A catastrophic systems failure at cloud-based software provider, Navitaire, a business process outsourcing (BPO) unit of Accenture, disrupted travel for 50,000 customers of Virgin Blue airlines in Australia. The situation offers important lessons for buyers of cloud-based outsourcing services.
Related: Virgin's cloud failure: Rebuttal and a deeper perspective
Virgin Blue provided details in a press release:
Navitaire is the supplier of Virgin Blue’s reservation and distribution software platform and also hosts that platform on its own server infrastructure at a data centre in Sydney.
At 0800 (AEST) yesterday the solid state disk server infrastructure used to host Virgin Blue failed resulting in the outage of our guest facing service technology systems.
We are advised by Navitaire that while they were able to isolate the point of failure to the device in question relatively quickly, an initial decision to seek to repair the device proved less than fruitful and also contributed to the delay in initiating a cutover to a contingency hardware platform.
The service agreement Virgin Blue has with Navitaire requires any mission critical system outages to be remedied within a short period of time. This did not happen in this instance. We did get our check-in and online booking systems operational again by just after 0500 (AEST) today.
Navitaire has given us an assurance that they are thoroughly investigating all circumstances which led to the hardware device failure and the delay in getting an alternative platform up and running. They have given an undertaking to get a full report to us as soon as possible.
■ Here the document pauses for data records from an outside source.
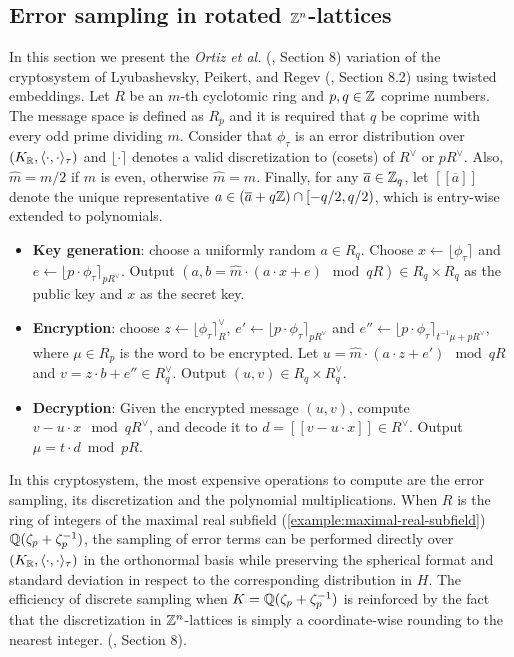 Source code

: \documentclass[a4paper,12pt]{article}
\begin{document}
\subsection{Error sampling in rotated \(\mathbb{Z}^n\)-lattices}
\label{sampling-in-zn-rotated-lattices}
   \begin{text}
  In this section we present the \textit{Ortiz et al.} (\cite{Ortiz2021}, Section 8)
  variation of the cryptosystem of Lyubashevsky, Peikert, and Regev
  (\cite{LPV2013}, Section 8.2) using twisted embeddings. Let $R$ be an $m$-th
  cyclotomic ring and $p, q \in \mathbb{Z}$ coprime numbers. The message space is defined as
  $R_p$ and it is required that $q$ be coprime with every odd prime dividing
  $m$. Consider that $\phi_\tau$ is an error distribution over $(K_{\mathbb{R}},\langle{\cdot,\cdot}\rangle_\tau)$
  and $\lfloor{\cdot}\rceil$ denotes a valid discretization to (cosets) of $R^\vee$ or $pR^\vee$.
  Also, $\hat{m} = m/2$ if $m$ is even, otherwise $\hat{m} = m$. Finally, for any
  $\overline{a} \in \mathbb{Z}_q$, let $[[\overline{a}]]$ denote the unique representative
  $a \in (\overline{a} + q\mathbb{Z}) \cap [-q/2, q/2)$, which is entry-wise extended to
  polynomials.

  \begin{itemize}
  \item \textbf{Key generation}: choose a uniformly random $a \in R_q$. Choose $x
    \longleftarrow \lfloor{\phi_\tau}\rceil$ and $e \longleftarrow \lfloor{p \cdot \phi_\tau}\rceil_{pR^\vee}$. Output $(a,b = \hat{m}\cdot(a \cdot x + e)
    \mod{qR} ) \in R_q \times R_q$ as the public key and $x$ as the secret key.
  \item \textbf{Encryption}: choose $z \longleftarrow  \lfloor{\phi_\tau}\rceil_R^\vee$, $e' \longleftarrow \lfloor{p \cdot
      \phi_\tau}\rceil_{pR^\vee}$ and  $e'' \longleftarrow \lfloor{p \cdot \phi_\tau}\rceil_{t^{-1}\mu +pR^\vee}$, where $\mu \in R_p$ is
    the word to be encrypted. Let $u = \hat{m} \cdot (a \cdot z + e') \mod{qR}$ and $v =
    z \cdot b + e'' \in R_q^\vee$. Output $(u,v) \in R_q \times R^\vee_q$.
  \item \textbf{Decryption}: Given the encrypted message $(u,v)$, compute $v - u
    \cdot x \mod{qR^\vee}$, and decode it to $d = [[v - u \cdot x]] \in R^\vee$. Output $\mu = t \cdot
    d \bmod{pR}$. 
  \end{itemize}

  In this cryptosystem, the most expensive operations to compute are the error sampling, its discretization and the polynomial multiplications. When $R$ is
  the ring of integers of the maximal real subfield
  (\ref{example:maximal-real-subfield}) $\mathbb{Q}(\zeta_{p} + \zeta_{p} ^{-1})$, the sampling of error terms can be performed directly over $(K_{\mathbb{R}}, \langle{\cdot,\cdot}\rangle_\tau)$ in the orthonormal basis while preserving the spherical format and standard deviation in respect to the corresponding distribution in $H$. The efficiency
of discrete sampling when $K = \mathbb{Q}(\zeta_p + \zeta_p^{-1})$ is reinforced by the fact
that the discretization in $\mathbb{Z}^n$-lattices is simply a coordinate-wise rounding to the nearest integer. (\cite{Ortiz2021}, Section 8).
\end{text}
\end{document}
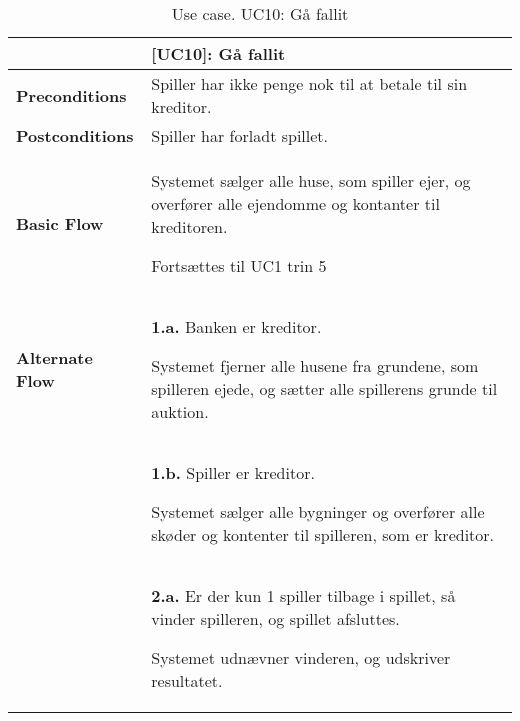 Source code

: \documentclass[class=article, crop=false]{standalone}
\begin{document}
    \begin{table}[H]
        \caption{Use case. UC10: Gå fallit}
        \begin{tabularx}{\textwidth}{|l|X|}
            \hline
            & \textbf{[UC10]: Gå fallit}   \\ \hline
            \textbf{Preconditions}       & Spiller har ikke penge nok til at betale til sin kreditor.\\ \hline
            \textbf{Postconditions}      & Spiller har forladt spillet. \\ \hline


            \textbf{Basic Flow} & \begin{tabenum}
                                      \item Systemet sælger alle huse, som spiller ejer, og overfører alle ejendomme og kontanter til kreditoren.
                                      \item Fortsættes til UC1 trin 5
            \end{tabenum}   \\ \hline




            \textbf{Alternate Flow}   & \textbf{1.a.} Banken er kreditor.
            \begin{enumerate} \begin{tabenum}
                                  \item Systemet fjerner alle husene fra grundene, som spilleren ejede, og sætter alle spillerens grunde til auktion.
            \end{tabenum} \end{enumerate}
            \\


                                    & \textbf{1.b.} Spiller er kreditor.
            \begin{enumerate} \begin{tabenum}
                                  \item Systemet sælger alle bygninger og overfører alle skøder og kontenter til spilleren, som er kreditor.
            \end{tabenum} \end{enumerate}
            \\

            & \textbf{2.a.} Er der kun 1 spiller tilbage i spillet, så vinder spilleren, og spillet afsluttes.
            \begin{enumerate} \begin{tabenum}
                                  \item Systemet udnævner vinderen, og udskriver resultatet.
            \end{tabenum} \end{enumerate}



            \hline

        \end{tabularx}


    \end{table}
\end{document}
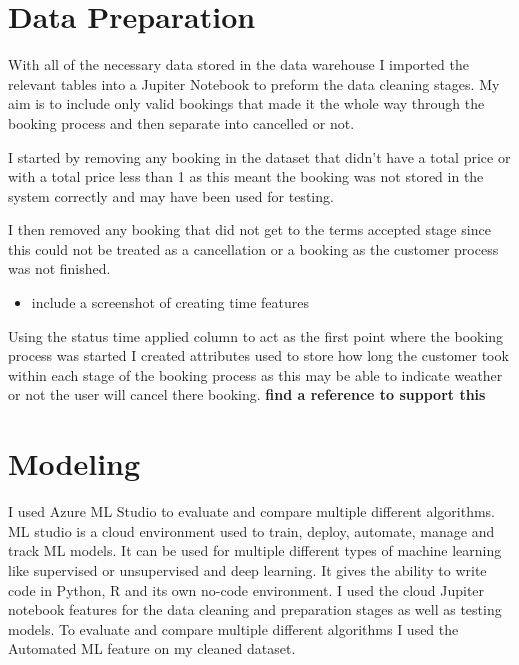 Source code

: \section{Data Preparation}


With all of the necessary data stored in the data warehouse I imported the relevant tables into a Jupiter Notebook to preform the data cleaning stages. My aim is to include only valid bookings that made it the whole way through the booking process and then separate into cancelled or not.

I started by removing any booking in the dataset that didn't have a total price or with a total price less than 1 as this meant the booking was not stored in the system correctly and may have been used for testing. 

I then removed any booking that did not get to the terms accepted stage since this could not be treated as a cancellation or a booking as the customer process was not finished.

\begin{itemize}
\item include a screenshot of creating time features
\end{itemize}


Using the status time applied column to act as the first point where the booking process was started I created attributes used to store how long the customer took within each stage of the booking process as this may be able to indicate weather or not the user will cancel there booking.  \textbf{find a reference to support this}

\section{Modeling}

I used Azure ML Studio to evaluate and compare multiple different algorithms. ML studio is a cloud environment used to train, deploy, automate, manage and track ML models. It can be used for multiple different types of machine learning like supervised or unsupervised and deep learning. It gives the ability to write code in Python, R and its own no-code environment.  I used the cloud Jupiter notebook features for the data cleaning and preparation stages as well as testing models. To evaluate and compare multiple different algorithms I used the Automated ML feature on my cleaned dataset.

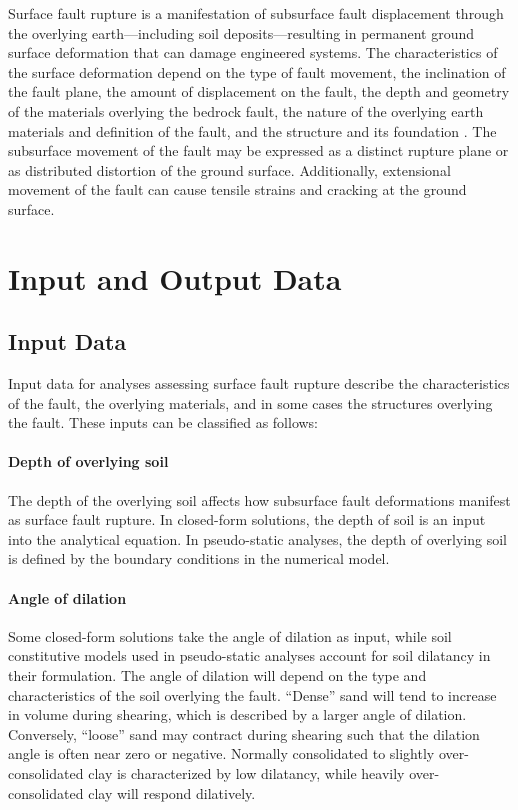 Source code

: Surface fault rupture is a manifestation of subsurface fault displacement through the overlying earth---including soil deposits---resulting in permanent ground surface deformation that can damage engineered systems. The characteristics of the surface deformation depend on the type of fault movement, the inclination of the fault plane, the amount of displacement on the fault, the depth and geometry of the materials overlying the bedrock fault, the nature of the overlying earth materials and definition of the fault, and the structure and its foundation \citep{bray2001developing}. The subsurface movement of the fault may be expressed as a distinct rupture plane or as distributed distortion of the ground surface. Additionally, extensional movement of the fault can cause tensile strains and cracking at the ground surface.

\section{Input and Output Data}
\label{sec:eq_surface_rup_input_output}

\subsection{Input Data}

Input data for analyses assessing surface fault rupture describe the characteristics of the fault, the overlying materials, and in some cases the structures overlying the fault. These inputs can be classified as follows:

\paragraph{Depth of overlying soil}
The depth of the overlying soil affects how subsurface fault deformations manifest as surface fault rupture. In closed-form solutions, the depth of soil is an input into the analytical equation. In pseudo-static analyses, the depth of overlying soil is defined by the boundary conditions in the numerical model.

\paragraph{Angle of dilation}
Some closed-form solutions take the angle of dilation as input, while soil constitutive models used in pseudo-static analyses account for soil dilatancy in their formulation. The angle of dilation will depend on the type and characteristics of the soil overlying the fault. ``Dense'' sand will tend to increase in volume during shearing, which is described by a larger angle of dilation. Conversely, ``loose'' sand may contract during shearing such that the dilation angle is often near zero or negative. Normally consolidated to slightly over-consolidated clay is characterized by low dilatancy, while heavily over-consolidated clay will respond dilatively.

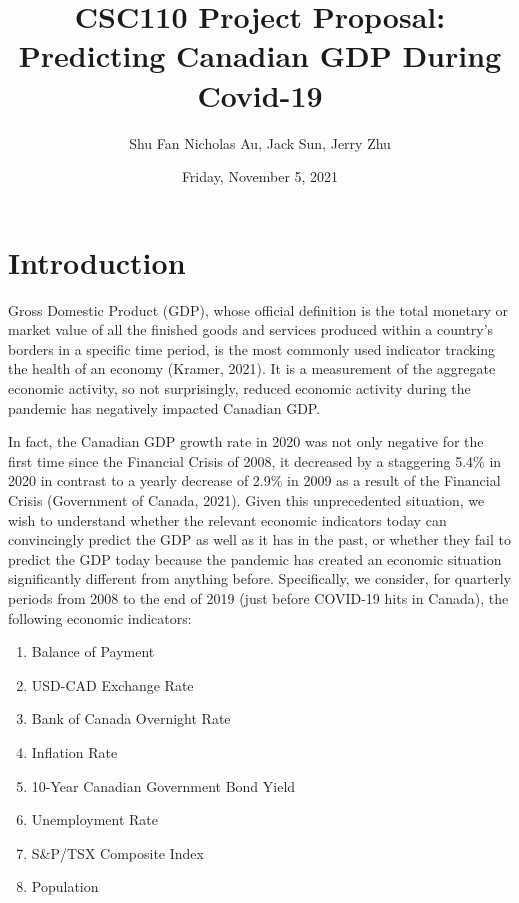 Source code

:\documentclass{article}
\title{CSC110 Project Proposal: Predicting Canadian GDP During Covid-19}
\author{Shu Fan Nicholas Au, Jack Sun, Jerry Zhu}
\date{Friday, November 5, 2021}
\begin{document}
  
\maketitle  
  
\section{Introduction}  
Gross Domestic Product (GDP), whose official definition is the total monetary or market value of all the finished goods and services produced within a country’s borders in a specific time period, is the most commonly used indicator tracking the health of an economy (Kramer, 2021). It is a measurement of the aggregate economic activity, so not surprisingly, reduced economic activity during the pandemic has negatively impacted Canadian GDP. 

In fact, the Canadian GDP growth rate in 2020 was not only negative for the first time since the Financial Crisis of 2008, it decreased by a staggering 5.4\% in 2020 in contrast to a yearly decrease of 2.9\% in 2009 as a result of the Financial Crisis (Government of Canada, 2021). Given this unprecedented situation, we wish to understand whether the relevant economic indicators today can convincingly predict the GDP as well as it has in the past, or whether they fail to predict the GDP today because the pandemic has created an economic situation significantly different from anything before. Specifically, we consider, for quarterly periods from 2008 to the end of 2019 (just before COVID-19 hits in Canada), the following economic indicators:	 
  
\begin{enumerate}[topsep=0pt]  
  \itemsep0em  
  \item Balance of Payment  
  \item USD-CAD Exchange Rate  
  \item Bank of Canada Overnight Rate  
  \item Inflation Rate  
  \item 10-Year Canadian Government Bond Yield  
  \item Unemployment Rate  
  \item S\&P/TSX Composite Index  
  \item Population  
\end{enumerate}  
  
\end{document}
According to travel technology website, tnooze, Virgin Blue recently transitioned from Navitaire's Open Skies platform to the same company's New Skies system. Navitaire's website describes New Skies:
New Skies is a comprehensive airline passenger sales and management solution providing capabilities for integrated Internet booking, call center reservations, travel agency global distribution connectivity, inter-airline and alliance code-share itineraries, real-time reporting, ancillary revenue generation and departure control.
A Navitaire representative promised to contact me with additional details, but never did.
The Virgin Blue situation raises several key issues for business buyers of cloud-based services:
I asked CEO of top BPO and sourcing analyst firm Horses for Sources, Phil Fersht, for his view:
This incident highlights the advantages of using a single provider to manage both the business processes and related IT services within a cloud-based business services model. The Navitaire team responded relatively quickly to solve the problem, without Virgin having to deal with multiple points of blame. These things happen all the time; at least Virgin has a "single throat to choke."
Implications for buyers. Outages are an unpleasant reality in both the on-premise and cloud worlds.
To uncover potential Navitaire system weaknesses in advance, Virgin Blue would have needed to perform extraordinary and impractical levels of due diligence, digging deeply into Navitaire's technology, policies, and training procedures. Even then, it is unclear whether Virgin could have anticipated this particular point of failure.
Buyers of mission-critical outsourcing services should consider developing their own plans and procedures to handle external failures. In the end, process redundancy is the best form of failure prevention. Virgin Blue reverted to a poorly executed manual system to handle the outage, which caused the extended inconvenience its customers experienced.
While not excusing Navitaire, we must recognize that all parties have responsibility to plan and prepare for predictable, and even inevitable, failures.
Update 9/27/10, 1:30 PM ET: A few readers question whether this is actually a "cloud" situation or merely traditional outsourcing. Accenture, Navitaire's owner, titles the Navitaire web page, "Navitaire: Cloud computing for airlines: Accenture." Accenture also lists Navitaire under its Cloud Services set of offerings. All this raises questions around what "cloud" actually means. It's a tough question without an easy answer.
Update 10/14/10, 7:30am ET: CIO Magazine reports that the outage cost Virgin Blue $15-20 million.